Britain's Queen Elizabeth has given her blessing for the 'Welsh crown jewels' to be returned to Wales.
The set of items which includes a coronet, a ring, a rod, a sword and a robe are currently held at St James's Palace in London, but are set to be returned to Llandovery in Carmarthenshire, where they will be the central focus of a new heritage centre.
Chief executive of Prime Cymru - the Prince's Initiative for Mature Enterprise in Wales - David Pugh, told WalesOnline: "We have had the agreement of HM the Queen that, subject to us securing Heritage Lottery Funding, they will be on a long-term loan to Llandovery and will form the central part of the museum."
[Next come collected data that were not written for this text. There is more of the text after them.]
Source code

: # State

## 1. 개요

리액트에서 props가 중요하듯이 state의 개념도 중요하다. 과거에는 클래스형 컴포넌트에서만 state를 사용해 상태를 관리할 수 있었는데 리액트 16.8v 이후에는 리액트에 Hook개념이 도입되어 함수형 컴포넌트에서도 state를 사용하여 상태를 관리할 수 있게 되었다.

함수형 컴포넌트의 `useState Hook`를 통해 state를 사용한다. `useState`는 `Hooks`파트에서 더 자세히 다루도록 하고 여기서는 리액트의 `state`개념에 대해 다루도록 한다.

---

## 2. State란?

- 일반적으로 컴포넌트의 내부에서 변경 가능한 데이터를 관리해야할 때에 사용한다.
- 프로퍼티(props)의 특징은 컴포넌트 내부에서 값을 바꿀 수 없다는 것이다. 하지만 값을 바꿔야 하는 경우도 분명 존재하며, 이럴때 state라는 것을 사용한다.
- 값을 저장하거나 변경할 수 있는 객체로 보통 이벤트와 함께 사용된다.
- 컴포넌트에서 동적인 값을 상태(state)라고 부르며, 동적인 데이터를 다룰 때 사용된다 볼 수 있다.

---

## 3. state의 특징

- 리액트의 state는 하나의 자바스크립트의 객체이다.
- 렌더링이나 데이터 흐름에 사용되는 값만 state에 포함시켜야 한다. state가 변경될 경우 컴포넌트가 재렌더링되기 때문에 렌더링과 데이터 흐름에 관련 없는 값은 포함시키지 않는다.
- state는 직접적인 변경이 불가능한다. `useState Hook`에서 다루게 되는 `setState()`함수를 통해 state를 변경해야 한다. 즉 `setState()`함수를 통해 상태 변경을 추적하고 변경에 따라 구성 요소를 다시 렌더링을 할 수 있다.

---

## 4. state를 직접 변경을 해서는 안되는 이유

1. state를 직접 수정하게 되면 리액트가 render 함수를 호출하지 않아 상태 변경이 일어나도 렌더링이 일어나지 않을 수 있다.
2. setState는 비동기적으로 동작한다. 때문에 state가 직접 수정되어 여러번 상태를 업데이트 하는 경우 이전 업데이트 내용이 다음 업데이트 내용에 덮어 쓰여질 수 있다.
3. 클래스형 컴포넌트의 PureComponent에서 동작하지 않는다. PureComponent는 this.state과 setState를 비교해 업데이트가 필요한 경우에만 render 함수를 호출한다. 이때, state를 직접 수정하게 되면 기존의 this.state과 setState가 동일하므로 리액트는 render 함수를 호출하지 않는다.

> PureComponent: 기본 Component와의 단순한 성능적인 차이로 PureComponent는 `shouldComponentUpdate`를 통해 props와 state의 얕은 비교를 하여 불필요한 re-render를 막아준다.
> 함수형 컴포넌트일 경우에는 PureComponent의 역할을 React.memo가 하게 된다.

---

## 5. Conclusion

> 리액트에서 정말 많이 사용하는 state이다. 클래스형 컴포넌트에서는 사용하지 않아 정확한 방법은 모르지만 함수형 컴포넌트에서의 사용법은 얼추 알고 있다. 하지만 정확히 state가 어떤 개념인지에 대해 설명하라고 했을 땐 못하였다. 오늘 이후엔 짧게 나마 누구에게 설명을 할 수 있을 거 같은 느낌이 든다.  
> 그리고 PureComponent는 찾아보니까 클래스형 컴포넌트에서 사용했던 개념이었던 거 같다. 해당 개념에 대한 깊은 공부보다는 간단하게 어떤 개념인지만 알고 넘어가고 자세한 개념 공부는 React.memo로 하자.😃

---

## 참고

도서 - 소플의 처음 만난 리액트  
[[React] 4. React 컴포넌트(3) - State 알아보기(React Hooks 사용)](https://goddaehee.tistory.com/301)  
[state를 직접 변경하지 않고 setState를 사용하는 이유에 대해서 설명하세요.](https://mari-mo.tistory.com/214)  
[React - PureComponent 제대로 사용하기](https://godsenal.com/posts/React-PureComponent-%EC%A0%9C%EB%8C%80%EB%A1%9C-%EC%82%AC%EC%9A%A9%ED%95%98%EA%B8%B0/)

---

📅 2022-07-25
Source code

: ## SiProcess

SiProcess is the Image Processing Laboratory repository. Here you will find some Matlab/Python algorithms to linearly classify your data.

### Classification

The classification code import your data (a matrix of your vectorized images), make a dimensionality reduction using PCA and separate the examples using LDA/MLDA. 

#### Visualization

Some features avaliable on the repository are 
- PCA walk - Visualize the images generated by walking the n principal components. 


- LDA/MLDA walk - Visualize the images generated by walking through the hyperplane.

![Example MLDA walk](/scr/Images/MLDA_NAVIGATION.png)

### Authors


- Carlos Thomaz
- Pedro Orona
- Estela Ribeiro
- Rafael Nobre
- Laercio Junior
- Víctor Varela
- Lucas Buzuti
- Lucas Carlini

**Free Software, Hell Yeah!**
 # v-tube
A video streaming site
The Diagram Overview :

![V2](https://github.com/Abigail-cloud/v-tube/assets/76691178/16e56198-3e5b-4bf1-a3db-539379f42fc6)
The regalia was last used at Caernarfon Castle in 1969 for the investiture of Prince Charles as the Prince of Wales, and the 66-year-old royal has been one of the people behind the campaign to have the items returned to west Wales.
A Clarence House spokeswoman said: "The investiture regalia for the current Prince of Wales is owned by the Royal Collection but it's going to go on display at the new heritage centre in Llandovery which is being planned as part of the regeneration of Llandovery.
"The regalia will be there along with the Edward VIII's investiture regalia.
"This was the Prince of Wales's idea to help with the regeneration of Llandovery."